Spell Checking for African Language Systems by Moses E. Ekpenyong & Duru G. Chinanuekpere
The development of spell checkers for African language systems is often faced with numerous challenges including inconsistent orthographic systems, complex morphology, interactions with tone structure, and lack of interest in the language. This contribution proposes a spell checker to advance our local language resource-base research, teaching and learning. It adopts a machine-readable format called the Speech Assessment Method for Phonetic Alphabet (SAMPA) as a standard to deal with the complex orthographic nature of our language systems, and relies on factors close to the text itself to ensure interoperability and portability across language domains and
operating system platforms. The system architecture has three sections and was implemented using a hybrid-based methodology. Three levels of evaluation namely the lexicon, error detection and correction, and similarities measure were carried out to judge the performance of the proposed system.
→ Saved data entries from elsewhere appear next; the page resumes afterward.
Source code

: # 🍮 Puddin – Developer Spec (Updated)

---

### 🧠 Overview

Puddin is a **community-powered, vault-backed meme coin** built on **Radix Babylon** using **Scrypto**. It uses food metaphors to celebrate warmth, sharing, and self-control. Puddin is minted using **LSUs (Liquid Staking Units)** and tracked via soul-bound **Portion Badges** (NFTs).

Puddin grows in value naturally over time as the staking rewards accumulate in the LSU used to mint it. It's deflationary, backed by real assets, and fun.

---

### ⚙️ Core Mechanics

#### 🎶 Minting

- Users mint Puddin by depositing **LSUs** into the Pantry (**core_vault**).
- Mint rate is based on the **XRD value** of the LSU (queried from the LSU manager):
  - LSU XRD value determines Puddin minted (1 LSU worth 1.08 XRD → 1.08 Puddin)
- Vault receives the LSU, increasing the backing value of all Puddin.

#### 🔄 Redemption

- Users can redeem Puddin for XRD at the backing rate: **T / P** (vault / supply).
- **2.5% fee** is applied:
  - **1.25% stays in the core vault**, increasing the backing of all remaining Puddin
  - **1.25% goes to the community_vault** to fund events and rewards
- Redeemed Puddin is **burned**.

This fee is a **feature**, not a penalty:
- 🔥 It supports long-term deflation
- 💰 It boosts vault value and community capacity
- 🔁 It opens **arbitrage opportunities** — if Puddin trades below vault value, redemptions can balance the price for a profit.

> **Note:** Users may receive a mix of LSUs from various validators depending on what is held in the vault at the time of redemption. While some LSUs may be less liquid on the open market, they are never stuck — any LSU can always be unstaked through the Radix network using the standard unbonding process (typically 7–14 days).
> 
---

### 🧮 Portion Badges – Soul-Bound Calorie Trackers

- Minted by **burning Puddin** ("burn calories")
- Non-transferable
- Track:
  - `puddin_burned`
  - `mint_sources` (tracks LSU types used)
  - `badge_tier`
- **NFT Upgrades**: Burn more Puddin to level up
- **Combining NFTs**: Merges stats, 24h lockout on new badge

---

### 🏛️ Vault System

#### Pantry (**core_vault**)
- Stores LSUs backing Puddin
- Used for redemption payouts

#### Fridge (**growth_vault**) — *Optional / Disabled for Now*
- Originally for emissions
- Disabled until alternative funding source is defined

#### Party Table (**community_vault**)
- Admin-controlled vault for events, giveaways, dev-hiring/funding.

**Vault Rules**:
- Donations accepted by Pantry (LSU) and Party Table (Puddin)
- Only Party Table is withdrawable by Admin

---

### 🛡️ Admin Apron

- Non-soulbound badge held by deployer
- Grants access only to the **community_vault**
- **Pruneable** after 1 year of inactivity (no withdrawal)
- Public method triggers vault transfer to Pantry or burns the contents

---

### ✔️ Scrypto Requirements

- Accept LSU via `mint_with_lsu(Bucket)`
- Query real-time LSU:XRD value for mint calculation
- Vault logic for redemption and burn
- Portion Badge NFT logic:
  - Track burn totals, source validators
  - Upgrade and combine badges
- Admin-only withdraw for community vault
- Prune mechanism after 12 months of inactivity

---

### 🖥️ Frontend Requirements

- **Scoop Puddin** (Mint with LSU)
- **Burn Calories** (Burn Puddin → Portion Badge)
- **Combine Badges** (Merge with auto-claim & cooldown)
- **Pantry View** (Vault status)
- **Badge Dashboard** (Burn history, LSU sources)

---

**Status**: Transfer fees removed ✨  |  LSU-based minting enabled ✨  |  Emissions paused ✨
It was observed that the ratio of unique valid words to OOV words was 13:9, which suggests the inclusion of sufficient knowledge-base or very large, well trained corpus into spell checking systems. Also about I 0% of the words were most likely to be the correct replacements of the words in error, as these words had similarities measure of at least 0.5. Whereas, 0.6% of the words generated very few similarities measure, our algorithm could still perform
optimally in the presence of sparse data.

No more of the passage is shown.